While school board members all expressed gratitude for the booster club’s generosity, they did not commit to the project yet.

District 203 administrators expect the cost to be about $2.8 million to convert both the stadium and the practice field to synthetic turf. Laying turf in the stadium alone would cost $1.4 million.

If the district were to decide to put synthetic turf only in the stadium, the booster club would offer $400,000 over two years, Smith said.

Changing the fields from natural grass to synthetic turf would allow them to be used much more heavily by a wider range of student activities, from kinetic wellness classes – the school's name for physical education – to those in interscholastic and intramural sports, said New Trier's Athletic Director Randy Oberembt.

The change would be most dramatic in the stadium, which now is left unused all summer to allow the grass to recover before the fall football season.
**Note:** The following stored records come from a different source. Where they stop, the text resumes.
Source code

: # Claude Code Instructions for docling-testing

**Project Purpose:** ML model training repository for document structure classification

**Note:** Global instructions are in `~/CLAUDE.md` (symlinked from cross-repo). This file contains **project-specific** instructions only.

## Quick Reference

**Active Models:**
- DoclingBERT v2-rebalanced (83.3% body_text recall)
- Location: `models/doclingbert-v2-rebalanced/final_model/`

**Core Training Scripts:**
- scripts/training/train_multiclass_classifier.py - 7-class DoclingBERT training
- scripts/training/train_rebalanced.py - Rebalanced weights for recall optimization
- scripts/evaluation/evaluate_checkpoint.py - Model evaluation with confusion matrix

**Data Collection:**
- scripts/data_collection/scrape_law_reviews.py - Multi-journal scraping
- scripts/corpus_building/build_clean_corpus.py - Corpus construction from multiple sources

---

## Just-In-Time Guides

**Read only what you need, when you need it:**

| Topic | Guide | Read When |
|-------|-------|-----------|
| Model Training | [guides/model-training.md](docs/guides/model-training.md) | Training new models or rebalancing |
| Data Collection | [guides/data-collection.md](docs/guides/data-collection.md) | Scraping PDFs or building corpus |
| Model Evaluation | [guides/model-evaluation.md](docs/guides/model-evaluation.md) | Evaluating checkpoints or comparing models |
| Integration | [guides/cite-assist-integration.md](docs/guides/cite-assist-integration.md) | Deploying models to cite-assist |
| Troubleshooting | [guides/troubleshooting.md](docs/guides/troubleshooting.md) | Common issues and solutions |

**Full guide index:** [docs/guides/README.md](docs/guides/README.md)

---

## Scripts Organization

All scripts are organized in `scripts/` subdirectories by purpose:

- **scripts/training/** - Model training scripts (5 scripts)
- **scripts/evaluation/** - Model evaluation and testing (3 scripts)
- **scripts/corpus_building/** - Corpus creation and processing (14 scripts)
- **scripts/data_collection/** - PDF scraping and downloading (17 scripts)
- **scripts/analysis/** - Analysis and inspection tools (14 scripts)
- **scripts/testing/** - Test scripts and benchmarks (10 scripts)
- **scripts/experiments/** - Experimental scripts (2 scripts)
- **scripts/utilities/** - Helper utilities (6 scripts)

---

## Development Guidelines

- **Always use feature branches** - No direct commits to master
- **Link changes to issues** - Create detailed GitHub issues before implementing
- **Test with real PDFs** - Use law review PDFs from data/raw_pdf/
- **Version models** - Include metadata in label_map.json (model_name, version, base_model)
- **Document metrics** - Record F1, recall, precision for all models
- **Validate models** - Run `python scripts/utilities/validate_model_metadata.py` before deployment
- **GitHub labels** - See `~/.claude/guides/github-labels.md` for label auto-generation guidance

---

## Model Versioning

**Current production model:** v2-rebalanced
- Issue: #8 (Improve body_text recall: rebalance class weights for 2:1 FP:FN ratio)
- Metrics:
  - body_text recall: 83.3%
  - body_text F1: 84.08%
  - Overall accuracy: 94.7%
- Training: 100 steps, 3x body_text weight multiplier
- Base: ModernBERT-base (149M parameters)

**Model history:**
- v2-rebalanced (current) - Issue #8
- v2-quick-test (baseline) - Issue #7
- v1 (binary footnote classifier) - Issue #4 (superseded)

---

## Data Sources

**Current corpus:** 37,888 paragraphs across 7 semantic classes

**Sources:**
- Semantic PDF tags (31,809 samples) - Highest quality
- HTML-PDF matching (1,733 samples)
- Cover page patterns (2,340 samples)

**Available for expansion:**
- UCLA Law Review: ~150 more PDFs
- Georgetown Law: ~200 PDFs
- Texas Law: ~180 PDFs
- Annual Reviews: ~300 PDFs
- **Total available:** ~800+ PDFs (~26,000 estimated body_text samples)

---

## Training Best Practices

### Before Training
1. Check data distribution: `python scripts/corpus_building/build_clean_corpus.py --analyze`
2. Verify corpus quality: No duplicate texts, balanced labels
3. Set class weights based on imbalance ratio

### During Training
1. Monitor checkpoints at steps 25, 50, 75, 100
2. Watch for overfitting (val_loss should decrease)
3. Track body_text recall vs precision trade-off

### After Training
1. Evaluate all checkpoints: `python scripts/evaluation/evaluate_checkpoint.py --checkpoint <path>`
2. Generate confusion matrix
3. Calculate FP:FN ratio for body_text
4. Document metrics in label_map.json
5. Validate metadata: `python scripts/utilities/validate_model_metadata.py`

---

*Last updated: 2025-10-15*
Meanwhile practice field usage would change significantly as well, allowing teams to practice outdoors earlier in the spring and later in the fall without the worry of rainy weather leaving the field a muddy mess.

Oberembt and a committee of coaches and others who use the school’s athletic fields on a regular basis would like to see the district convert both areas.

In a report to the school board, Oberembt said that the Illinois High School Association for several years has not scheduled sectional or supersection tournament games in field sports at schools that do not have synthetic turf fields. The likelihood that those games would have to be postponed because of field conditions is just too high, he said.

“If you can’t play a supersectional game, that affects the whole state,” he said.

Oberembt also highlighted that the girls’ soccer team avoids scheduling home games before mid-April because it count on playable conditions on its grass field until then. And while synthetic turf would be expensive to install, it would have far lower maintenance costs that natural grass, he added.